Republican presidential candidate Donald Trump delivers remarks at the Prairie du Chien Area Arts Center in Prairie du Chien, Wisconsin, on Sept. 28, 2024. Credit – Kamil Krazaczynski—AP
As the border continues to play an important policy role in the upcoming 2024 presidential election, former President and current Republican nominee Donald Trump criticized the government’s immigration process during a campaign speech on Saturday, Sept. 28, in Wisconsin.
He once again called out the U.S. Customs and Border Protection (CBP) app—a mobile application that hosts a single portal to multiple CBP services, including a space for immigrants to schedule appointments to present themselves at a port of entry and for carriers to request cargo inspections.
“They have a phone app so that people can come into our country… these are smart immigrants, I guess, because most people don’t have any idea what the hell a phone app is,” Trump said at the Prairie Du Chien Area Arts Center in Prairie Du Chien, a city of about 5,500 people along the Mississippi River.
The campaign for Vice President and Democratic nominee for President Kamala Harris posted a video of the moment on X (formerly Twitter), with a caption reciting Trump’s comments.
Some social media users have reacted to Trump’s comment, showing surprise that Trump believes many don’t know what apps are.
“I feel like most people know what a phone app is,” former tennis star Andy Roddick wrote on X. “It’s not 2004 any more. It’s 2024,” another person wrote, pointing out that Trump owns his own social media platform, Truth Social, which has an app component. Meanwhile, one commenter claimed: “How out of touch with reality do you have to be to believe most people don’t know what a phone app is?”
The post from Kamala HQ mirrors the campaign’s recent strategy of posting clips from Trump’s speeches, and letting the Internet’s virality culture do the work. The campaign’s X account posted other clips from Trump’s speech in Wisconsin, including comments Trump made about a fly on stage.
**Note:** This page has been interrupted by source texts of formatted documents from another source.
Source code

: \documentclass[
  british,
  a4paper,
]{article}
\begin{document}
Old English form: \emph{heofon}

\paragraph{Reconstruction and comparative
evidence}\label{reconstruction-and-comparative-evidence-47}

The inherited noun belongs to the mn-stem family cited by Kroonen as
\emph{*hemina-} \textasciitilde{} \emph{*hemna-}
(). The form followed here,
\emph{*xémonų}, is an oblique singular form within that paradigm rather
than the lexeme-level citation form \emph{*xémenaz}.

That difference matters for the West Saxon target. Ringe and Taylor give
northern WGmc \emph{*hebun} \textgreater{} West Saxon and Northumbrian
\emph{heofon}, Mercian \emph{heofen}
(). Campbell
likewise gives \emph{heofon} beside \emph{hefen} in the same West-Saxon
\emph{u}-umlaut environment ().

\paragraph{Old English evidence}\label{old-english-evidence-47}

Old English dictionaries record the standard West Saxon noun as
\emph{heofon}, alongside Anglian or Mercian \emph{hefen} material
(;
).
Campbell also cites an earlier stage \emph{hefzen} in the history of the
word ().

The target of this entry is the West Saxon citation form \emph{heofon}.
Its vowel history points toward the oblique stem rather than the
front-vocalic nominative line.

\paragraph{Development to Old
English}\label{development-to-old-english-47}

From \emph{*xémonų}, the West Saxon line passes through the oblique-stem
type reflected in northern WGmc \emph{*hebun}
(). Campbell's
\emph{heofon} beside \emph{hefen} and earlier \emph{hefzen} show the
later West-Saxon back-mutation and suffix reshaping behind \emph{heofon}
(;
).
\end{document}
“Oh, there’s a fly. Oh, I wonder where the fly came from,” Trump said. “See, two years ago, I wouldn’t have had a fly up here. But they’re changing rapidly. We can’t take it any longer.”
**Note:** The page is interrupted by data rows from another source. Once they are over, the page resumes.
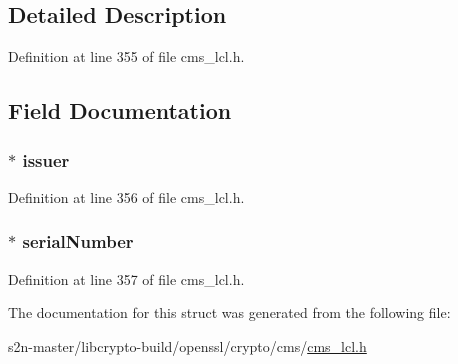 \subsection{Detailed Description}


Definition at line 355 of file cms\+\_\+lcl.\+h.



\subsection{Field Documentation}
\subsubsection[{\texorpdfstring{issuer}{issuer}}]{$\ast$ issuer}\hypertarget{struct_c_m_s___issuer_and_serial_number__st_ac70a3f67417db441f9e4fb607e5390de}{}\label{struct_c_m_s___issuer_and_serial_number__st_ac70a3f67417db441f9e4fb607e5390de}


Definition at line 356 of file cms\+\_\+lcl.\+h.

\subsubsection[{\texorpdfstring{serial\+Number}{serialNumber}}]{$\ast$ serial\+Number}\hypertarget{struct_c_m_s___issuer_and_serial_number__st_a574666772e12f5202cce61de15eaaa4e}{}\label{struct_c_m_s___issuer_and_serial_number__st_a574666772e12f5202cce61de15eaaa4e}


Definition at line 357 of file cms\+\_\+lcl.\+h.



The documentation for this struct was generated from the following file\+:\begin{DoxyCompactItemize}
\item 
s2n-\/master/libcrypto-\/build/openssl/crypto/cms/\hyperlink{cms__lcl_8h}{cms\+\_\+lcl.\+h}\end{DoxyCompactItemize}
Trump didn’t elaborate on his comments regarding the insect, which were made during a section of his speech whereby he discussed immigration. Responding to the moment, some social media users called back to the viral instance in 2020 when a fly landed on Mike Pence’s head during the vice-presidential debate against Kamala Harris.
This is not the first time Trump has targeted the CBP One App. Earlier this month, Trump posted about it on his Truth Social account, calling the service the “Kamala phone app for smuggling illegals” and vowing to close it.
According to the CBP website, the CBP One App was launched on Oct. 28, 2020—when Trump was still President. In January 2023, the Biden Administration announced that it would expand use of the app, at which point migrants began requesting appointments using CBP One. The app became particularly prominent once the Biden Administration put in place new asylum rules after the expiration of Title 42.
Read More: Migrants Struggle to Make Asylum Claims Through CBP App
If a person does not seek asylum in the country they moved through to get to the U.S. or didn’t use the CBP One app, any asylum claim they make in the U.S. will likely be rejected. Yet, there is much criticism from immigration rights advocates that the CBP One App has been unable to keep up with the demand from migrants.
Trump’s Wisconsin speech, and its focus on immigration, follows Harris’ visit to the U.S.-Mexico border. It was Harris’ first appearance there since becoming the Democratic presidential nominee. After visiting the border on Friday, she made remarks in Arizona, putting forth a more visible “tough on immigration” image.
“I reject the false choice that suggests we must choose either between securing our border and creating a system that is orderly, safe, and humane,” Harris said. “We can and we must do both.”